» **SUPPLIED DATA**:
^^^^

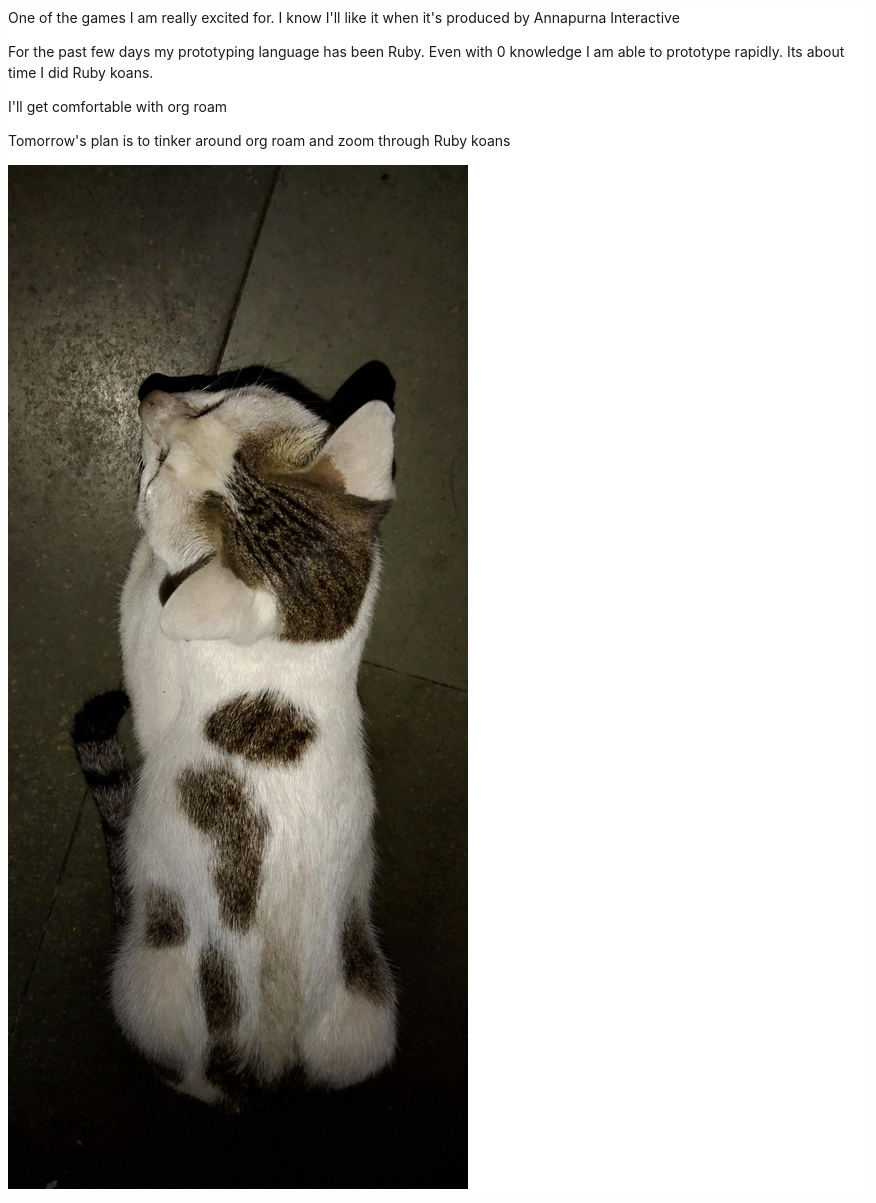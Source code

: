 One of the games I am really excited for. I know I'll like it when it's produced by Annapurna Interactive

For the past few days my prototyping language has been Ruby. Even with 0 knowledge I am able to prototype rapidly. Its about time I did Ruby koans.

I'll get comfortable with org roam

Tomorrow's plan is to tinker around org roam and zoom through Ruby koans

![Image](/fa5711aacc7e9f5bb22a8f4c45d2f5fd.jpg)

^^^^

» **WHAT TO PRODUCE**: Please give back exactly, and with no pictures, the lines from where the listing above begins through the line containing "Tomorrow's plan is".

» **ANSWER TO THE PROBLEM**:
Source code

: One of the games I am really excited for. I know I'll like it when it's produced by Annapurna Interactive

For the past few days my prototyping language has been Ruby. Even with 0 knowledge I am able to prototype rapidly. Its about time I did Ruby koans.

I'll get comfortable with org roam

Tomorrow's plan is to tinker around org roam and zoom through Ruby koans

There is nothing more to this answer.